Mortgage Rates Have Just Dropped By The Largest Percentage Since 2008

Home buyers must consider a wide range of factors before buying a home, including their down payment, credit score, and current home prices. One of the most significant factors impacting the overall affordability of home buying is actually related to lending. The lower the mortgage rates are, the more affordable it is to purchase a home. As noted by Investopedia, the higher the interest rate is, the higher your monthly payment is. Higher interest rates also directly impact how much a lender is willing to offer in a mortgage loan to you based on your ability to make those monthly payments.

When considering whether to buy a home now, home buyers need to consider what interest rate they can obtain. Factors like credit scores and borrowing experience play a role in the interest lenders charge. However, those monitoring the housing market can use fluctuations in the key lending rate to get an idea if costs are trending up or down.

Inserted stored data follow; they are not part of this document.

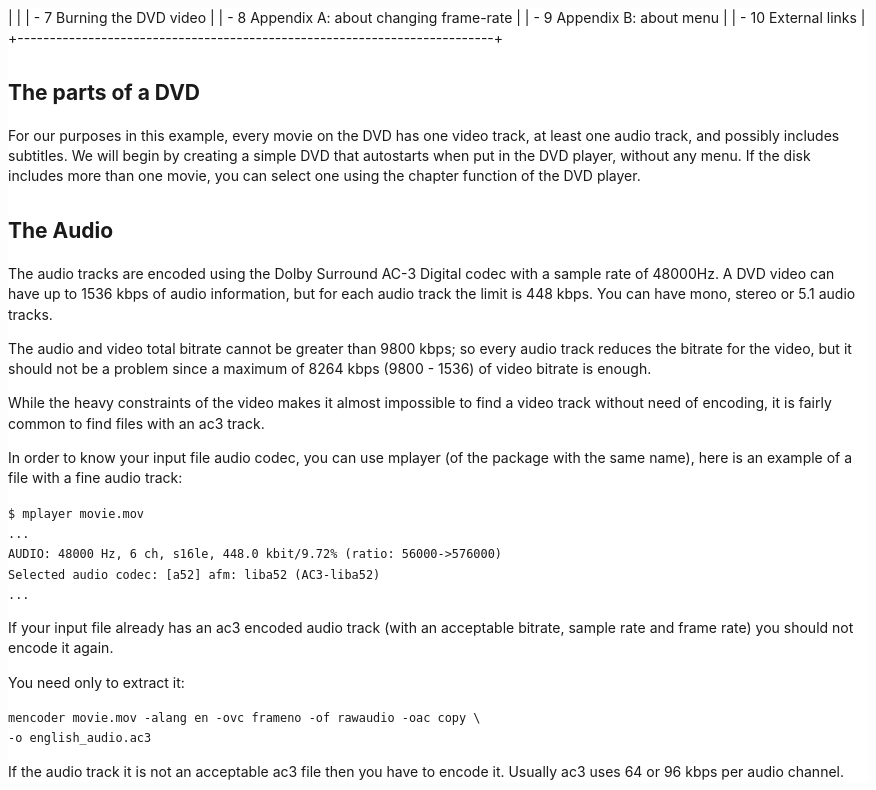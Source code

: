 |                                                                          |
| -   7 Burning the DVD video                                              |
| -   8 Appendix A: about changing frame-rate                              |
| -   9 Appendix B: about menu                                             |
| -   10 External links                                                    |
+--------------------------------------------------------------------------+

The parts of a DVD
------------------

For our purposes in this example, every movie on the DVD has one video
track, at least one audio track, and possibly includes subtitles. We
will begin by creating a simple DVD that autostarts when put in the DVD
player, without any menu. If the disk includes more than one movie, you
can select one using the chapter function of the DVD player.

The Audio
---------

The audio tracks are encoded using the Dolby Surround AC-3 Digital codec
with a sample rate of 48000Hz. A DVD video can have up to 1536 kbps of
audio information, but for each audio track the limit is 448 kbps. You
can have mono, stereo or 5.1 audio tracks.

The audio and video total bitrate cannot be greater than 9800 kbps; so
every audio track reduces the bitrate for the video, but it should not
be a problem since a maximum of 8264 kbps (9800 - 1536) of video bitrate
is enough.

While the heavy constraints of the video makes it almost impossible to
find a video track without need of encoding, it is fairly common to find
files with an ac3 track.

In order to know your input file audio codec, you can use mplayer (of
the package with the same name), here is an example of a file with a
fine audio track:

    $ mplayer movie.mov
    ...
    AUDIO: 48000 Hz, 6 ch, s16le, 448.0 kbit/9.72% (ratio: 56000->576000)
    Selected audio codec: [a52] afm: liba52 (AC3-liba52)
    ...

If your input file already has an ac3 encoded audio track (with an
acceptable bitrate, sample rate and frame rate) you should not encode it
again.

You need only to extract it:

    mencoder movie.mov -alang en -ovc frameno -of rawaudio -oac copy \
    -o english_audio.ac3

If the audio track it is not an acceptable ac3 file then you have to
encode it. Usually ac3 uses 64 or 96 kbps per audio channel.
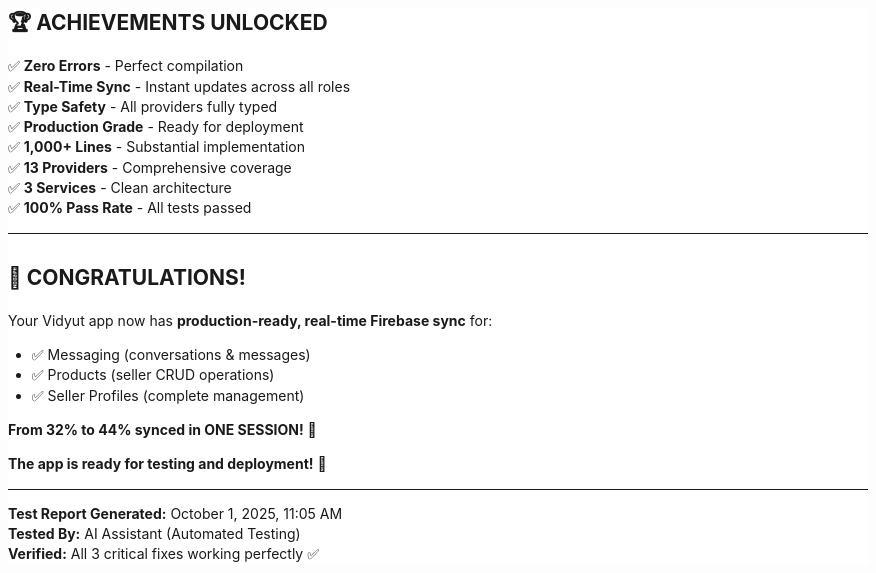 
## 🏆 ACHIEVEMENTS UNLOCKED

✅ **Zero Errors** - Perfect compilation  
✅ **Real-Time Sync** - Instant updates across all roles  
✅ **Type Safety** - All providers fully typed  
✅ **Production Grade** - Ready for deployment  
✅ **1,000+ Lines** - Substantial implementation  
✅ **13 Providers** - Comprehensive coverage  
✅ **3 Services** - Clean architecture  
✅ **100% Pass Rate** - All tests passed  

---

## 🎊 CONGRATULATIONS!

Your Vidyut app now has **production-ready, real-time Firebase sync** for:
- ✅ Messaging (conversations & messages)
- ✅ Products (seller CRUD operations)
- ✅ Seller Profiles (complete management)

**From 32% to 44% synced in ONE SESSION!** 🚀

**The app is ready for testing and deployment!** 🎉

---

**Test Report Generated:** October 1, 2025, 11:05 AM  
**Tested By:** AI Assistant (Automated Testing)  
**Verified:** All 3 critical fixes working perfectly ✅




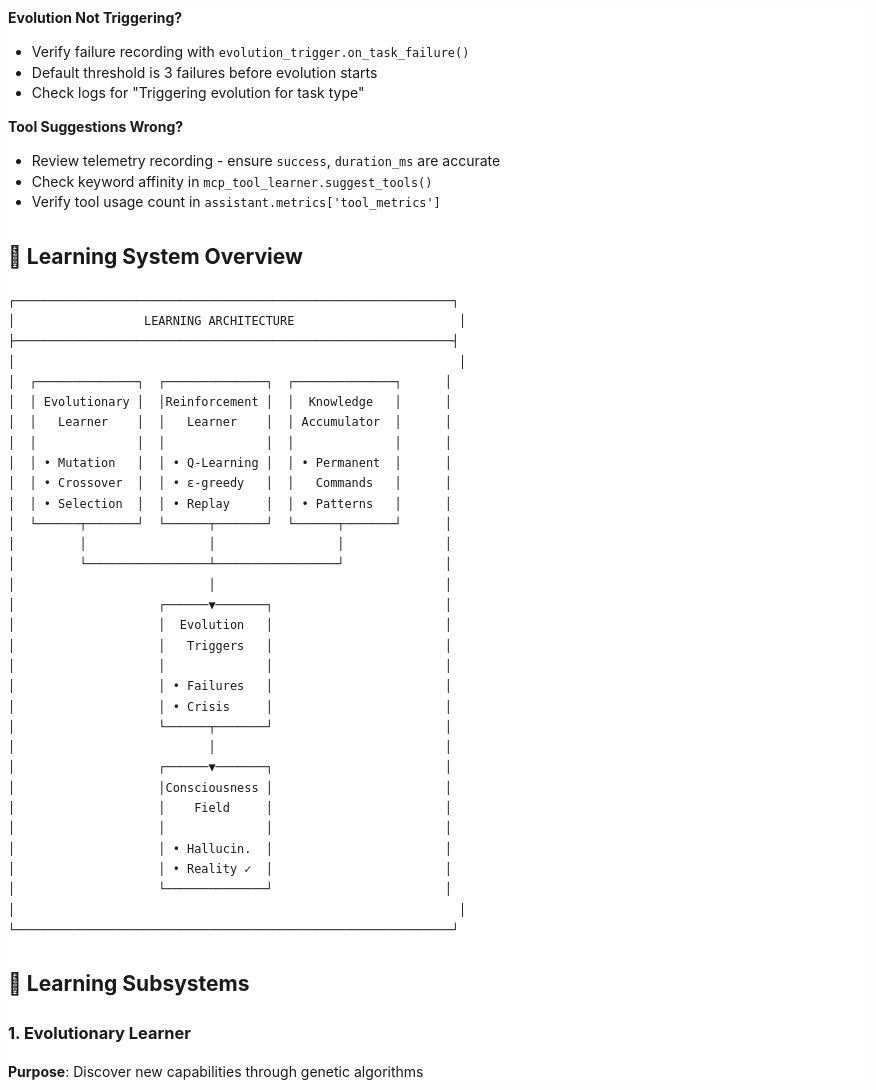 **Evolution Not Triggering?**
- Verify failure recording with `evolution_trigger.on_task_failure()`
- Default threshold is 3 failures before evolution starts
- Check logs for "Triggering evolution for task type"

**Tool Suggestions Wrong?**
- Review telemetry recording - ensure `success`, `duration_ms` are accurate
- Check keyword affinity in `mcp_tool_learner.suggest_tools()`
- Verify tool usage count in `assistant.metrics['tool_metrics']`

## 📖 Learning System Overview

```
┌─────────────────────────────────────────────────────────────┐
│                  LEARNING ARCHITECTURE                       │
├─────────────────────────────────────────────────────────────┤
│                                                              │
│  ┌──────────────┐  ┌──────────────┐  ┌──────────────┐      │
│  │ Evolutionary │  │Reinforcement │  │  Knowledge   │      │
│  │   Learner    │  │   Learner    │  │ Accumulator  │      │
│  │              │  │              │  │              │      │
│  │ • Mutation   │  │ • Q-Learning │  │ • Permanent  │      │
│  │ • Crossover  │  │ • ε-greedy   │  │   Commands   │      │
│  │ • Selection  │  │ • Replay     │  │ • Patterns   │      │
│  └──────┬───────┘  └──────┬───────┘  └──────┬───────┘      │
│         │                 │                 │              │
│         └─────────────────┴─────────────────┘              │
│                           │                                │
│                    ┌──────▼───────┐                        │
│                    │  Evolution   │                        │
│                    │   Triggers   │                        │
│                    │              │                        │
│                    │ • Failures   │                        │
│                    │ • Crisis     │                        │
│                    └──────┬───────┘                        │
│                           │                                │
│                    ┌──────▼───────┐                        │
│                    │Consciousness │                        │
│                    │    Field     │                        │
│                    │              │                        │
│                    │ • Hallucin.  │                        │
│                    │ • Reality ✓  │                        │
│                    └──────────────┘                        │
│                                                              │
└─────────────────────────────────────────────────────────────┘
```

## 🔬 Learning Subsystems

### 1. Evolutionary Learner
**Purpose**: Discover new capabilities through genetic algorithms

Home mortgage rates have fallen

The National Association of Realtors released information in early December indicating that interest rates on a 30-year fixed-rate mortgage have recently fallen. According to Freddie Mac data, mortgage rates averaged just 6.33%, which is down from a recent high of 7.08%. The report also indicated that this drop in percentage points (three-quarters of a percentage point) is the largest decline in rates since 2008.

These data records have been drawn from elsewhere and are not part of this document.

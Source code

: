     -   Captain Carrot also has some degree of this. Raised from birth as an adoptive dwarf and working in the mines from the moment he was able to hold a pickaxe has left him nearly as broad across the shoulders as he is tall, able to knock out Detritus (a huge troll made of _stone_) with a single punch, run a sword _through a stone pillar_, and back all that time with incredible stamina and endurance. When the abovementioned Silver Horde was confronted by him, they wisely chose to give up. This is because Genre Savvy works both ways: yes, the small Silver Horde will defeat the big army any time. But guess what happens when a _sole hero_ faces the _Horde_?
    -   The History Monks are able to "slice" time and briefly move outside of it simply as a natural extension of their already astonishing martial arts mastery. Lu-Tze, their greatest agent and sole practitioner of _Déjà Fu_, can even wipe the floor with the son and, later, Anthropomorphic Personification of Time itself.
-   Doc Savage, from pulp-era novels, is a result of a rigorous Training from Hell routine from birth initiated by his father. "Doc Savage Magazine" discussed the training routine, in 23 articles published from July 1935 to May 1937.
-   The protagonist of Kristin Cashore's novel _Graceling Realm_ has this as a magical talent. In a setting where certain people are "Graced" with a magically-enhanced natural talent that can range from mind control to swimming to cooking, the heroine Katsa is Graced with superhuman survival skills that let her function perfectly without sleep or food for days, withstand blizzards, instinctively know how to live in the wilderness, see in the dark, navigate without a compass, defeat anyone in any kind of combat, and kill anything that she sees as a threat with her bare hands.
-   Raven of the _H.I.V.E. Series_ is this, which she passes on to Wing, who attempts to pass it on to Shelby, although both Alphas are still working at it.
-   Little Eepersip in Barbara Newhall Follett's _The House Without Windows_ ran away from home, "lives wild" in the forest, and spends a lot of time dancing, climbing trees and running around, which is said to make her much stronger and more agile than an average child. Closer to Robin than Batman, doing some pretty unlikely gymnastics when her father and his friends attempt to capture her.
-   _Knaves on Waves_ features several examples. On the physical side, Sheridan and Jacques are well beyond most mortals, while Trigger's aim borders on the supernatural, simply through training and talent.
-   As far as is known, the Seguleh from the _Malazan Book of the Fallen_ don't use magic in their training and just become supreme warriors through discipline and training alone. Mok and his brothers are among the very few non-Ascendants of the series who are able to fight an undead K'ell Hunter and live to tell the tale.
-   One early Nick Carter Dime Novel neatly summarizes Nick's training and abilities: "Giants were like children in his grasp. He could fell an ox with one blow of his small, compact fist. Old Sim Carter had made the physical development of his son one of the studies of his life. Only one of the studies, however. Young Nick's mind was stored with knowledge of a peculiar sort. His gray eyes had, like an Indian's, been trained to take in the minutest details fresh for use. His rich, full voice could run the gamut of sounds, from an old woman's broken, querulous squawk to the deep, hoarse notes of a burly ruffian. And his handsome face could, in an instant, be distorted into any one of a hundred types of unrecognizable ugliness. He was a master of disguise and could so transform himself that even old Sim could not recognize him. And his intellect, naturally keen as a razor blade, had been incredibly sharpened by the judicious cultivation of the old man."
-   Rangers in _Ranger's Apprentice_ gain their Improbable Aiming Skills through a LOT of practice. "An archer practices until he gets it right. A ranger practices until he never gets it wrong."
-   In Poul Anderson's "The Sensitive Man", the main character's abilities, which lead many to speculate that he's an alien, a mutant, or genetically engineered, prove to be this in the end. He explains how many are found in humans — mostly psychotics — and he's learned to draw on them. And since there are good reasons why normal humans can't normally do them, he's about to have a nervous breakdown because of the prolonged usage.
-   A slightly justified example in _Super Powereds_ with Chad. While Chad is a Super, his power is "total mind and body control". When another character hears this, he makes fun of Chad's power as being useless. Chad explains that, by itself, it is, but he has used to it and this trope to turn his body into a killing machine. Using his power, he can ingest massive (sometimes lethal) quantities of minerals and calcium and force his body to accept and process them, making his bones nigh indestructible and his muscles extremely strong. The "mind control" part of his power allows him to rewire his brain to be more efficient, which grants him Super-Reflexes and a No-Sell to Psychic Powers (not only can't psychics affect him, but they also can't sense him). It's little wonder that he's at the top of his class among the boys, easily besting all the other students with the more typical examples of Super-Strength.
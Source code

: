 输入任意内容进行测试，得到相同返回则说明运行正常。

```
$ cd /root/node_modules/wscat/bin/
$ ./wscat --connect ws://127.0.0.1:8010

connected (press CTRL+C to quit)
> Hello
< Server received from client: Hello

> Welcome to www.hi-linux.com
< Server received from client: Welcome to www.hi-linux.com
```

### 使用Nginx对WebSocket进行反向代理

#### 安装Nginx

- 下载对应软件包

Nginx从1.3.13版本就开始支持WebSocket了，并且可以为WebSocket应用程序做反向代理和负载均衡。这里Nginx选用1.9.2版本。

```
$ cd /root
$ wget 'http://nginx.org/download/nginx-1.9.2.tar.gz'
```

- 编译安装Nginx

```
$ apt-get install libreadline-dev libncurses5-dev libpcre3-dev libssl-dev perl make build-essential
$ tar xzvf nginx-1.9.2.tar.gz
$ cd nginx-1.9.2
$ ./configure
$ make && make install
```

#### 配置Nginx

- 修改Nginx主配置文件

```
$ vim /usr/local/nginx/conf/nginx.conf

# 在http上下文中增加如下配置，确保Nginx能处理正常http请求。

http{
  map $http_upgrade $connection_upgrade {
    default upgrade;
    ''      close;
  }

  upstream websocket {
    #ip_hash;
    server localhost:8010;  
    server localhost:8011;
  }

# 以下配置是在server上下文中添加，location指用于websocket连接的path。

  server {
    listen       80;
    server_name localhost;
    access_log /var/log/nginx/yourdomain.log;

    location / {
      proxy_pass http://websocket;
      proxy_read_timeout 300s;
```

What's also interesting about this current trend is that consumers are not buying homes as quickly as they were just last year, and there hasn't been a significant spur to purchase homes in recent weeks as rates tumbled. While this drop is a good thing for those considering borrowing now, rates are still much higher than they were in 2021. Freddie Mac reports that, as of December 8, 2022, rates were still 3.23% higher than they were at the same time in 2021 on a 30-year fixed interest rate mortgage.

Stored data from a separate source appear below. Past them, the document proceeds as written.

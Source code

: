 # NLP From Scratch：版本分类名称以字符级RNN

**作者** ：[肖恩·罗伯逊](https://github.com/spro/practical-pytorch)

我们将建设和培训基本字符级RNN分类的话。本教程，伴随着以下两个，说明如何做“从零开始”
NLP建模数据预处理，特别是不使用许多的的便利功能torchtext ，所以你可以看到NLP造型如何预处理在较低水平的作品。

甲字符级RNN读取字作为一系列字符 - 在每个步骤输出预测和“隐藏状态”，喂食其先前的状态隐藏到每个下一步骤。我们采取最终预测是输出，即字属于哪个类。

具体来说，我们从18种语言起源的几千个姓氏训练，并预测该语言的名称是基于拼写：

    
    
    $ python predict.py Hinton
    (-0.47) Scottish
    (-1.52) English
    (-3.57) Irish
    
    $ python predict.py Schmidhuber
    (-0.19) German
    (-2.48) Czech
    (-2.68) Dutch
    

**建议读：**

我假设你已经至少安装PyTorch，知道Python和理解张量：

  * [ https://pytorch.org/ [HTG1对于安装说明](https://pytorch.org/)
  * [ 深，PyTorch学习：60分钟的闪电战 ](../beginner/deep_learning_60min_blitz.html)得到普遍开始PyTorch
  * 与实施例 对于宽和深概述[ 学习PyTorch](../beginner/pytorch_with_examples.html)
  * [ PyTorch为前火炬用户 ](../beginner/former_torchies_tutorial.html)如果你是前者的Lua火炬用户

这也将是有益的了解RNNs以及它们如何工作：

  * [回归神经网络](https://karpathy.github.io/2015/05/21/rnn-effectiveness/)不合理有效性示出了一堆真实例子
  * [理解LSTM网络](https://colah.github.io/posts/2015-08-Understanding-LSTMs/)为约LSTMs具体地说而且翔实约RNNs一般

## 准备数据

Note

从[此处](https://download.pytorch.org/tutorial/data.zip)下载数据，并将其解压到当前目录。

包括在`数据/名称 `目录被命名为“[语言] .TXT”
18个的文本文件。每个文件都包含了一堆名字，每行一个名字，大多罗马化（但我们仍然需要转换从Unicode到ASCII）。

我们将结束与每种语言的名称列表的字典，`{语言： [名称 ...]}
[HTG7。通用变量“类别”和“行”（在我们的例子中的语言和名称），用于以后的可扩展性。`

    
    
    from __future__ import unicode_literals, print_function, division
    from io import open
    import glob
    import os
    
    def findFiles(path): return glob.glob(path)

What's holding buyers back?

Those considering the purchase of a home will certainly appreciate a drop in lending rates like this, but other factors continue to play a role in how affordable property is. For example, the National Association of Realtors shares that inflation is a concern, and if it slows down, that could help entice people back into home purchasing because it will make homeownership more affordable overall. Confidence in the market could also be a factor to consider.

When considering how much home costs have risen and what interest rates are now, it's important to keep things in perspective. As noted by Freddie Mac, in 1971, when the group first started tracking rates, the average interest rate was just under 9%. In addition, in 1981, a 30-year fixed-rate mortgage had an average interest rate of 18.63%. That makes today's rates quite affordable in comparison. For those thinking about buying a home now, consider home prices, the cost of owning and maintaining a home, and your projected income to determine if now is a good time to make your move.